## PROBLEM TO SOLVE
Below are the records; output them exactly from the first line through the line with "- **컴퓨터 비전 모델", stopping there.

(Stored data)
|---|

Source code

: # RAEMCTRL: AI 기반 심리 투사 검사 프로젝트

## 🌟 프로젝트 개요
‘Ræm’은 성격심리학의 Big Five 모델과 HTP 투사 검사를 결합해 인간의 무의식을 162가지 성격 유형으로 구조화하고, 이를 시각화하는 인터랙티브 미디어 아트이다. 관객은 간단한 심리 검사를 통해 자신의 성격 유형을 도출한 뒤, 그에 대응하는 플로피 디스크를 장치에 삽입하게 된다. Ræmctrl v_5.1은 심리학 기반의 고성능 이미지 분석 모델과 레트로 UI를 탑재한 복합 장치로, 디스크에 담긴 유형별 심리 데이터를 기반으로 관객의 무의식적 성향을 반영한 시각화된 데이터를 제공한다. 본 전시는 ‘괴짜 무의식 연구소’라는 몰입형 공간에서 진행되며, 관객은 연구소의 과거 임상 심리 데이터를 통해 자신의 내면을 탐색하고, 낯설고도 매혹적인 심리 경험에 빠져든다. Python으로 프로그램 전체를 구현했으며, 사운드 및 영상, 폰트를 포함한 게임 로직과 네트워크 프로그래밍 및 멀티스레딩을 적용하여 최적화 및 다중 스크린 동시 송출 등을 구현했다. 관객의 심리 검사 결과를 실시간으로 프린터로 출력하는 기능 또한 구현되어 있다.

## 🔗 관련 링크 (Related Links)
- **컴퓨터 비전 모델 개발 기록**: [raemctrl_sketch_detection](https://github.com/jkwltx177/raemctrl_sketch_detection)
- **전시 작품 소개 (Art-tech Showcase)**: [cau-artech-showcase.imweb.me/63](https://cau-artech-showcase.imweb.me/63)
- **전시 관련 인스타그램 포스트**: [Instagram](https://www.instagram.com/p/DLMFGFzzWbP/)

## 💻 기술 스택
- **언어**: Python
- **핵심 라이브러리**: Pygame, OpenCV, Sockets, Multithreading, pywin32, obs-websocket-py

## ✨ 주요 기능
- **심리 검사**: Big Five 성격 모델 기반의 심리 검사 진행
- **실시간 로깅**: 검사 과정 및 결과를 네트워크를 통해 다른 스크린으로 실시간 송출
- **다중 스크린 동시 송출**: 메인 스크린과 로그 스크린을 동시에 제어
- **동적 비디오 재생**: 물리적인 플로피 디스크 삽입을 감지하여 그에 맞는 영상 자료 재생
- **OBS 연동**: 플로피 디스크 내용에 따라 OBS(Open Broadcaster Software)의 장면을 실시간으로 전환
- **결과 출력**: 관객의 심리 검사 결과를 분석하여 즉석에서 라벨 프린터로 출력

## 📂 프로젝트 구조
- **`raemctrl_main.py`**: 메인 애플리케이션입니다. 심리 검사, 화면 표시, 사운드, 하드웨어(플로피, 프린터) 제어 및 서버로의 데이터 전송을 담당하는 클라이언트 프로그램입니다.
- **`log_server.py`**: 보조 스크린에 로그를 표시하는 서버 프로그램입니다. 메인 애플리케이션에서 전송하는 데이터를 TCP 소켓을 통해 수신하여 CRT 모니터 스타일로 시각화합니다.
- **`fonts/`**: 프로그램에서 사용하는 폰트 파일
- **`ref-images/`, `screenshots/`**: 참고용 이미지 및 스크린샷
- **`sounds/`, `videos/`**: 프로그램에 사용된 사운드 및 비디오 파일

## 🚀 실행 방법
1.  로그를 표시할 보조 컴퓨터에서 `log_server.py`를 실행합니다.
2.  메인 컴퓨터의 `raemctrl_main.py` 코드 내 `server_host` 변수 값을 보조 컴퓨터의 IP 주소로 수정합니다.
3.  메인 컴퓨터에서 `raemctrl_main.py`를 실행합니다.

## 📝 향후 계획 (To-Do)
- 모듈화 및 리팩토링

|---|

## RESPONSE AREA
Source code

: # RAEMCTRL: AI 기반 심리 투사 검사 프로젝트

## 🌟 프로젝트 개요
‘Ræm’은 성격심리학의 Big Five 모델과 HTP 투사 검사를 결합해 인간의 무의식을 162가지 성격 유형으로 구조화하고, 이를 시각화하는 인터랙티브 미디어 아트이다. 관객은 간단한 심리 검사를 통해 자신의 성격 유형을 도출한 뒤, 그에 대응하는 플로피 디스크를 장치에 삽입하게 된다. Ræmctrl v_5.1은 심리학 기반의 고성능 이미지 분석 모델과 레트로 UI를 탑재한 복합 장치로, 디스크에 담긴 유형별 심리 데이터를 기반으로 관객의 무의식적 성향을 반영한 시각화된 데이터를 제공한다. 본 전시는 ‘괴짜 무의식 연구소’라는 몰입형 공간에서 진행되며, 관객은 연구소의 과거 임상 심리 데이터를 통해 자신의 내면을 탐색하고, 낯설고도 매혹적인 심리 경험에 빠져든다. Python으로 프로그램 전체를 구현했으며, 사운드 및 영상, 폰트를 포함한 게임 로직과 네트워크 프로그래밍 및 멀티스레딩을 적용하여 최적화 및 다중 스크린 동시 송출 등을 구현했다. 관객의 심리 검사 결과를 실시간으로 프린터로 출력하는 기능 또한 구현되어 있다.

## 🔗 관련 링크 (Related Links)
- **컴퓨터 비전 모델 개발 기록**: [raemctrl_sketch_detection](https://github.com/jkwltx177/raemctrl_sketch_detection)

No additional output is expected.